TASK DETAILS
Down to the last line, transcribe the records verbatim and exclude the images.

DATA TO PROCESS
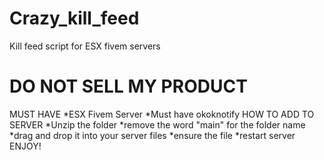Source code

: # Crazy_kill_feed
Kill feed script for ESX fivem servers 
# DO NOT SELL MY PRODUCT
MUST HAVE
*ESX Fivem Server 
*Must have okoknotify
HOW TO ADD TO SERVER
*Unzip the folder
*remove the word "main" for the folder name
*drag and drop it into your server files
*ensure the file
*restart server
ENJOY!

EXPECTED ANSWER
Source code

: # Crazy_kill_feed
Kill feed script for ESX fivem servers 
# DO NOT SELL MY PRODUCT
MUST HAVE
*ESX Fivem Server 
*Must have okoknotify
HOW TO ADD TO SERVER
*Unzip the folder
*remove the word "main" for the folder name
*drag and drop it into your server files
*ensure the file
*restart server
ENJOY!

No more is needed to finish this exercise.